An active shooter incident, where someone with a gun is actively attempting to kill or harm people in a confined area, merits the swift action of law enforcement. Such an event is typically over in less than 15 minutes, which means immediate and effective measures must be taken to prevent deaths. 

Instances of active shooters have increased
According to a recent FBI study, the number of active shooter incidents in the U.S. increased steadily since 2000. After 2008, the annual average jumped from five instances to almost 16 per year. Nearly 40 percent of these events took place at businesses, and another 29 percent occurred at schools. 

As the rate of incidents rises, so too does the number of injured bystanders. According to NBC News, people shot and killed in these events grew 150 percent over the past four years. Even with an average response time of three minutes, the police could not react fast enough to ensure the safety of all involved. 

New training helps capture active shooters
The FBI maintains that the most effective way to control and prevent these events from happening is to have law enforcement and private agencies work together. For many police departments, that means changing tactics. Prior to Columbine in 1999, law enforcement focused on containing a shooter and waiting for a more specialized SWAT team to arrive. Today, officers adopt an aggressive strategy that involves engaging the shooter before attending to victims. 

For this technique to be effective, U.S. Attorney General Eric Holder claims that law enforcement training needs to be constantly reinforced and updated. As a result, the Justice Department has trained more than 60,000 individuals in crisis response, including front-line officers, local agency heads and on-scene commanders. Thousands more took the DHS active shooter course or participated in one of the department's training workshops. 

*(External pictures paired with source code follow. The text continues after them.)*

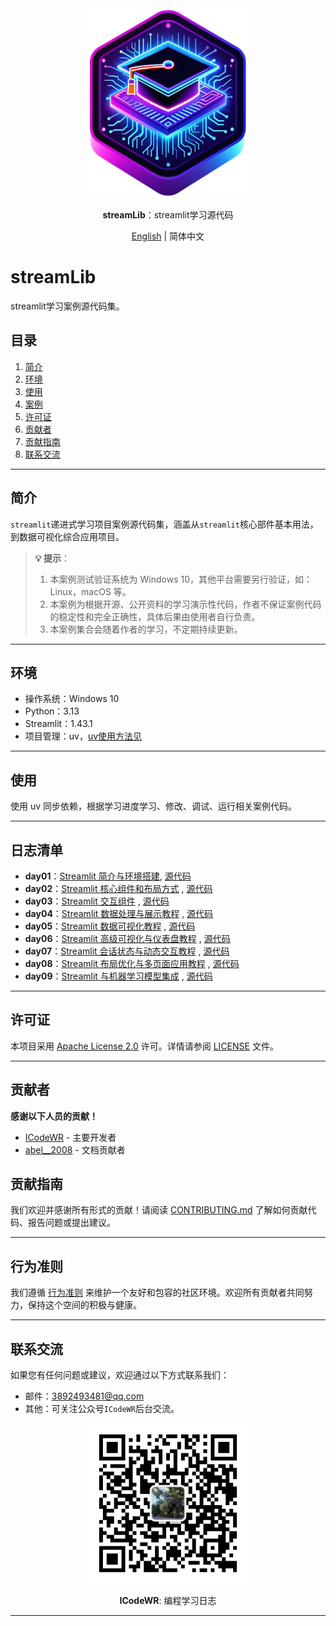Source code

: <div align="center">
  <img src="../../assets/logo.png" width=256></img>
<p><strong>streamLib</strong>：streamlit学习源代码 </p>

[English](README.md) | 简体中文
</div>

# streamLib

streamlit学习案例源代码集。

## 目录

1. [简介](#简介)
3. [环境](#环境)
4. [使用](#使用)
2. [案例](#案例)
6. [许可证](#许可证)
5. [贡献者](#贡献者)
5. [贡献指南](#贡献指南)
7. [联系交流](#联系交流)

---

## 简介

`streamlit`递进式学习项目案例源代码集，涵盖从`streamlit`核心部件基本用法，到数据可视化综合应用项目。

>**💡 提示**：
>1. 本案例测试验证系统为 Windows 10，其他平台需要另行验证，如：Linux，macOS 等。
>2. 本案例为根据开源、公开资料的学习演示性代码，作者不保证案例代码的稳定性和完全正确性，具体后果由使用者自行负责。
>3. 本案例集合会随着作者的学习，不定期持续更新。

---

## 环境

- 操作系统：Windows 10
- Python：3.13
- Streamlit：1.43.1
- 项目管理：uv，[uv使用方法见](https://mp.weixin.qq.com/s/ntCupZohe9TDpmDBo3MsYg)

---

## 使用

使用 uv 同步依赖，根据学习进度学习、修改、调试、运行相关案例代码。

---

## 日志清单
- **day01**：[Streamlit 简介与环境搭建](https://mp.weixin.qq.com/s/S4pB2dV1cJ2vOIotzKPHFg), [源代码](./src/day01/app.py)
- **day02**：[Streamlit 核心组件和布局方式](https://mp.weixin.qq.com/s/70I55nBFyw8jnALsN_9WrQ) , [源代码](./src/day02/app.py)
- **day03**：[Streamlit 交互组件](https://mp.weixin.qq.com/s/DCfHAStAx4dXhmI-Q3pwjA) , [源代码](./src/day03/app.py)
- **day04**：[Streamlit 数据处理与展示教程](https://mp.weixin.qq.com/s/eh_8lpxIrE4y0yDkxp3Xig) , [源代码](./src/day04/app.py)
- **day05**：[Streamlit 数据可视化教程](https://mp.weixin.qq.com/s/ZVOE5mIQdAMJpUE9ZRhK6A) , [源代码](./src/day05/05app.py)
- **day06**：[Streamlit 高级可视化与仪表盘教程](https://mp.weixin.qq.com/s/pfNSoqR0_D6w0Dg-pnBEOA) , [源代码](./src/day06/06app.py)
- **day07**：[Streamlit 会话状态与动态交互教程](https://mp.weixin.qq.com/s/K_OEU8IBEiOnSObGHREzMQ) , [源代码](./src/day07/07app.py)
- **day08**：[Streamlit 布局优化与多页面应用教程](https://mp.weixin.qq.com/s/wjfWxqTIUfc3n1V5oCT9lw) , [源代码](./src/day08/)
- **day09**：[Streamlit 与机器学习模型集成](https://mp.weixin.qq.com/s/IrUBIdfVCdjUY0jEw6saWg) , [源代码](./src/day09/09app.py)
---

## 许可证
本项目采用 [Apache License 2.0](LICENSE) 许可。详情请参阅 [LICENSE](LICENSE) 文件。

---

## 贡献者
**感谢以下人员的贡献！**
- [ICodeWR](https://gitcode.com/ICodeWR) - 主要开发者
- [abel__2008](https://gitcode.com/abel__2008) - 文档贡献者

## 贡献指南
我们欢迎并感谢所有形式的贡献！请阅读 [CONTRIBUTING.md](../../CONTRIBUTING.md) 了解如何贡献代码、报告问题或提出建议。

---

## 行为准则
我们遵循 [行为准则](../../CODE_OF_CONDUCT.md) 来维护一个友好和包容的社区环境。欢迎所有贡献者共同努力，保持这个空间的积极与健康。

---

## 联系交流
如果您有任何问题或建议，欢迎通过以下方式联系我们：
- 邮件：3892493481@qq.com
- 其他：可关注公众号`ICodeWR`后台交流。

<div align="center">
  <img src="../../assets/ICodeWR.jpg" width=256></img>
  <p><strong>ICodeWR</strong>: 编程学习日志 </p>
</div>

---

Proper training is important for the successful completion of any mission, and an important part of this training is practicing quick reactions. Don Montague, the executive director of the Advanced Law Enforcement Rapid Response Training Program, emphasizes the idea that there is no time to think in these fast-paced situations. Having responders who know the training and don't waste time can be the difference between life and death. As these events occur more frequently, first responders need to be trained to react instinctively and without hesitation.